David Gibson
- Full name: David Barton Gibson
- Date of birth: 4 January 1980 (age 45)
- Place of birth: Hāwera, New Zealand
- Height: 5 ft 9 in (175 cm)
- Weight: 191 lb (87 kg)

Rugby union career
- Position(s): Half-back

Provincial / State sides
- Years: Team / Apps / (Points)
- 1999–02: Otago / 16 / (15)
- 2002–04: Auckland / 30 / (25)
- 2006: Northland / 10 / (5)

Super Rugby
- Years: Team / Apps / (Points)
- 2001–02: Highlanders / 7 / (0)
- 2003–07: Blues / 33 / (30)

= David Gibson (rugby union) =

New Zealand rugby union player (born 1980)

David Barton Gibson (born 4 January 1980) is a New Zealand former professional rugby union player.

==Biography==
Born in Hāwera, Gibson made the occasional Super 12 appearance off the bench for the Highlanders in 2001 and 2002, before getting more regular game time after crossing to the Blues, where he shared the half-back position with All Black Steve Devine.
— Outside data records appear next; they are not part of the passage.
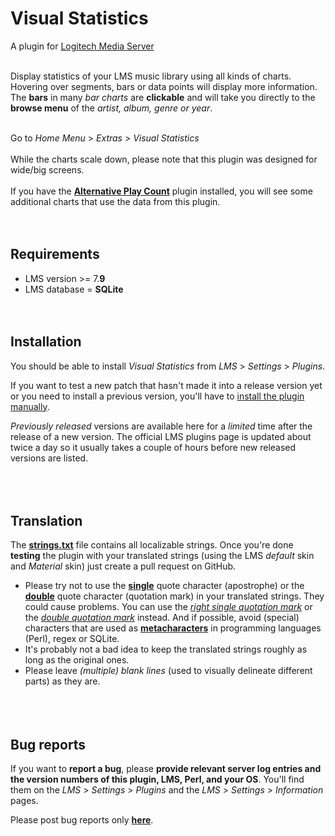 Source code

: Visual Statistics
====

A plugin for [Logitech Media Server](https://github.com/Logitech/slimserver)<br>

<br>
Display statistics of your LMS music library using all kinds of charts. Hovering over segments, bars or data points will display more information. The <b>bars</b> in many <i>bar charts</i> are <b>clickable</b> and will take you directly to the <b>browse menu</b> of the <i>artist, album, genre or year</i>.<br><br>

Go to *Home Menu* > *Extras* > *Visual Statistics*
<br><br>
While the charts scale down, please note that this plugin was designed for wide/big screens.
<br><br>
If you have the [**Alternative Play Count**](https://github.com/AF-1/lms-alternativeplaycount) plugin installed, you will see some additional charts that use the data from this plugin.
<br><br><br>

## Requirements

- LMS version >= 7.**9**
- LMS database = **SQLite**
<br><br><br>


## Installation

You should be able to install *Visual Statistics* from *LMS* > *Settings* > *Plugins*.<br>

If you want to test a new patch that hasn't made it into a release version yet or you need to install a previous version, you'll have to [install the plugin manually](https://github.com/AF-1/sobras/wiki/Manual-installation-of-LMS-plugins).

*Previously released* versions are available here for a *limited* time after the release of a new version. The official LMS plugins page is updated about twice a day so it usually takes a couple of hours before new released versions are listed.
<br><br><br><br>


## Translation
The [**strings.txt**](https://github.com/AF-1/lms-visualstatistics/blob/main/VisualStatistics/strings.txt) file contains all localizable strings. Once you're done **testing** the plugin with your translated strings (using the LMS *default* skin and *Material* skin) just create a pull request on GitHub.<br>
* Please try not to use the [**single**](https://www.fileformat.info/info/unicode/char/27/index.htm) quote character (apostrophe) or the [**double**](https://www.fileformat.info/info/unicode/char/0022/index.htm) quote character (quotation mark) in your translated strings. They could cause problems. You can use the [*right single quotation mark*](https://www.fileformat.info/info/unicode/char/2019/index.htm) or the [*double quotation mark*](https://www.fileformat.info/info/unicode/char/201d/index.htm) instead. And if possible, avoid (special) characters that are used as [**metacharacters**](https://en.wikipedia.org/wiki/Metacharacter) in programming languages (Perl), regex or SQLite.
* It's probably not a bad idea to keep the translated strings roughly as long as the original ones.<br>
* Please leave *(multiple) blank lines* (used to visually delineate different parts) as they are.
<br><br><br><br>


## Bug reports

If you want to **report a bug**, please **provide relevant server log entries and the version numbers of this plugin, LMS, Perl, and your OS**. You'll find them on the *LMS* > *Settings* > *Plugins* and the *LMS* > *Settings* > *Information* pages.

Please post bug reports only [**here**](https://forums.slimdevices.com/showthread.php?114967-Announce-Visual-Statistics).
He was the Blues half-back for the entire 2003 Super 12 final win over the Crusaders.

Gibson earned NZ Māori representative honours in 2003, including on a tour of Canada.

A neck injury suffered while training in 2005 required multiple surgeries and was ultimately career ending.

Gibson is a former Chief Executive of the North Harbour Rugby Union.